(Task brief) Among the entries that follow, count the lines that contain the word "solution" and say how many there are, writing nothing else.

(Source texts of formatted documents)

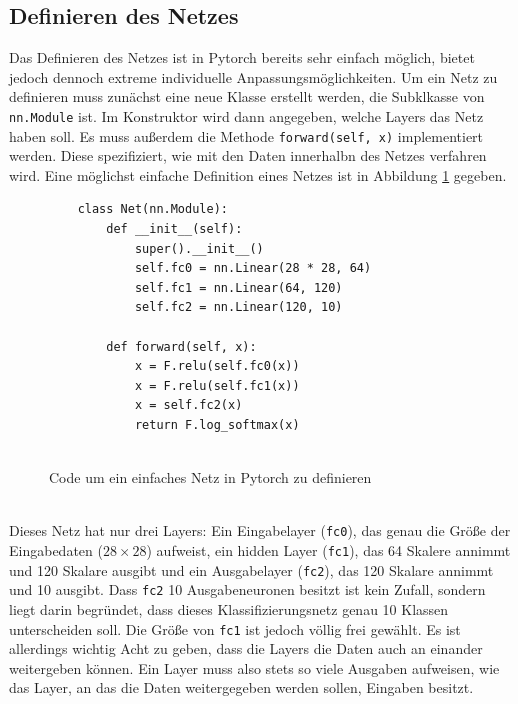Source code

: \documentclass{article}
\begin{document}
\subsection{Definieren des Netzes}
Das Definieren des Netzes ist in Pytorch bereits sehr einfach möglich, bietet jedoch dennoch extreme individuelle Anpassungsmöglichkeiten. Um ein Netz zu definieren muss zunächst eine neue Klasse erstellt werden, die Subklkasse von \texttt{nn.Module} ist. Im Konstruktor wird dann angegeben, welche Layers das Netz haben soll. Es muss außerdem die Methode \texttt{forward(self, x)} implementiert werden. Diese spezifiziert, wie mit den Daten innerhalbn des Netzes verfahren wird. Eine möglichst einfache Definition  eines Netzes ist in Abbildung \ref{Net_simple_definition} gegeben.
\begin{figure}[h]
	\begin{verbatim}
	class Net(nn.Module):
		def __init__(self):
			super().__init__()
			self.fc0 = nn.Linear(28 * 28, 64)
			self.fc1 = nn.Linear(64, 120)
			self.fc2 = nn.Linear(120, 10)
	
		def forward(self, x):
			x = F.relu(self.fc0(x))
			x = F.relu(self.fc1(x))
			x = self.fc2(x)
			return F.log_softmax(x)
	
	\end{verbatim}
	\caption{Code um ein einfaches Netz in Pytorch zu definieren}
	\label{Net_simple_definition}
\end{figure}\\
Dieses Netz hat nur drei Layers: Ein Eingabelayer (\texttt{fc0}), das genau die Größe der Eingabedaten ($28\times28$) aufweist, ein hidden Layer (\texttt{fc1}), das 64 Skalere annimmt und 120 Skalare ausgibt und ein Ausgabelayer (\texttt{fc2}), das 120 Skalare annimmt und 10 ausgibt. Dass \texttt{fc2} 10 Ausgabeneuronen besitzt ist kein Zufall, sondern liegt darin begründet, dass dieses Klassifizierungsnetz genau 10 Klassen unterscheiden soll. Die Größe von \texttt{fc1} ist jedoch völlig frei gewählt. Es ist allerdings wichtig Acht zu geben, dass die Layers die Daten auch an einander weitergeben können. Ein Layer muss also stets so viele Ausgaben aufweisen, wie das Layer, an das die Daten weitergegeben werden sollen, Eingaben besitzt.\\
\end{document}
...
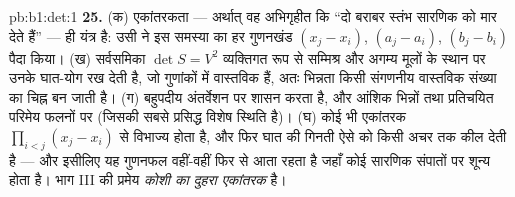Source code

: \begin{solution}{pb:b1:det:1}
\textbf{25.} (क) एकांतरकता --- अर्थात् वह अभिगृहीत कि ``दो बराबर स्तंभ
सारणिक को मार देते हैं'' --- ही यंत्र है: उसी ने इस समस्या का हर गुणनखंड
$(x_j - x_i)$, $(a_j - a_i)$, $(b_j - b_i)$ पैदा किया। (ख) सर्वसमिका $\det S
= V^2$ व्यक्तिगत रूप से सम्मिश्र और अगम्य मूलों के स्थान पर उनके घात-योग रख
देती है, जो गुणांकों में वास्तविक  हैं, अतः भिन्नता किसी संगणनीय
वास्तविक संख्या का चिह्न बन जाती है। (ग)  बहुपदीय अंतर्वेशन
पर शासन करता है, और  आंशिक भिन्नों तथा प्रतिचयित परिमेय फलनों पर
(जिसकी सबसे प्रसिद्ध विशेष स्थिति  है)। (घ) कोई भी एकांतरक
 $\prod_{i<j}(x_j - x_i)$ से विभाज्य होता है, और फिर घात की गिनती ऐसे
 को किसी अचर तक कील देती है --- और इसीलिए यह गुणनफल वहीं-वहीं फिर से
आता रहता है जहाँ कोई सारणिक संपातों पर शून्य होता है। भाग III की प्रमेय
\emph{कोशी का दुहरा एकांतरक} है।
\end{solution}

(Exercise output) 2